Today, West Hollywood is known as L.A.’s home for all things fabulous. If you can believe it, however, WeHo wasn’t always quite such a central part of L.A.’s queer identity. In fact, the piece of Los Angeles we now call West Hollywood originated as a sleepy town called Sherman. At the turn of the century, as moguls started to lay railroad tracks and transform smaller towns into thriving urban centers. During the first Hollywood boom in the mid-20s, WeHo had become a destination for stars living in the Hollywood hills. By 1925, the town of Sherman had become West Hollywood, a mere 59 years before it would become an official city in 1984.
You might have assumed that by the 70s, WeHo’s gay and lesbian population had already start booming. However, you’d be wrong. In the 1970s, male hustlers and famous movie moguls were much more spread out, with sex workers preferring to cruise the likes of Griffith and MacArthur Parks, as well as the Westernmost parts of Santa Monica. It wasn’t until the 1980s that the queer community started to flock there in droves. According to an article from KCET, in the mid-‘80s, “Gays and lesbians sought refuge from the regressive policies of Los Angeles and other cities in the island of county-administered land. There they joined Russian Jewish immigrants and a large concentration of seniors.

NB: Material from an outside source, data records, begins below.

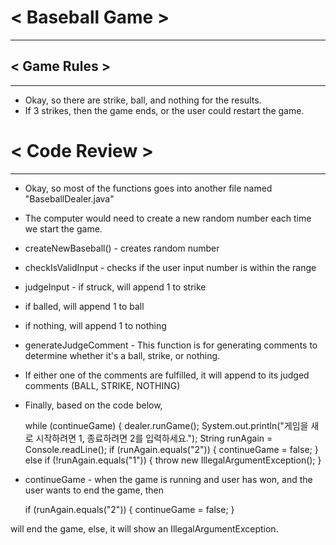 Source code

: # < Baseball Game >
***
## < Game Rules >
***
- Okay, so there are strike, ball, and nothing for the results. 
- If 3 strikes, then the game ends, or the user could restart the game.

# < Code Review >
 ***
- Okay, so most of the functions goes into another file named "BaseballDealer.java"

- The computer would need to create a new random number each time we start the game.
- createNewBaseball() - creates random number
- checkIsValidInput - checks if the user input number is within the range
- judgeInput - if struck, will append 1 to strike
- if balled, will append 1 to ball
- if nothing, will append 1 to nothing

- generateJudgeComment - This function is for generating comments to determine whether it's a ball, strike, or nothing. 
- If either one of the comments are fulfilled, it will append to its judged comments (BALL, STRIKE, NOTHING)
- Finally, based on the code below,


    
    while (continueGame) {
    dealer.runGame();
    System.out.println("게임을 새로 시작하려면 1, 종료하려면 2를 입력하세요.");
    String runAgain = Console.readLine();
    if (runAgain.equals("2")) {
    continueGame = false;
    } else if (!runAgain.equals("1")) {
    throw new IllegalArgumentException();
    }

- continueGame - when the game is running and user has won, and the user wants to end the game,
then 


     if (runAgain.equals("2")) {
    continueGame = false;
    } 

will end the game, else, it will show an IllegalArgumentException. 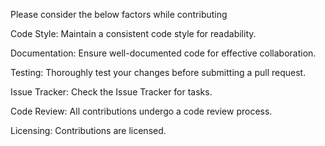 

Please consider the below factors while contributing

Code Style:
Maintain a consistent code style for readability.

Documentation:
Ensure well-documented code for effective collaboration.

Testing: 
Thoroughly test your changes before submitting a pull request.

Issue Tracker:
Check the Issue Tracker for tasks.

Code Review:
All contributions undergo a code review process.

Licensing:
Contributions are licensed.
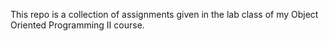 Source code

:This repo is a collection of assignments given in the lab class of my Object Oriented Programming II course.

Soon a coalition – composed of residents concerned by out-of-control development, tenants anxious about the imminent expiration of Los Angeles County’s rent control law, and gays and lesbians troubled by the possibility of annexation to L.A. – coalesced around the idea of cityhood.”
Today, we know WeHo as the tiny city that could – a gorgeous oasis inside of L.A. (not to mention President Trump’s America) where citizens can let their freak flag fly.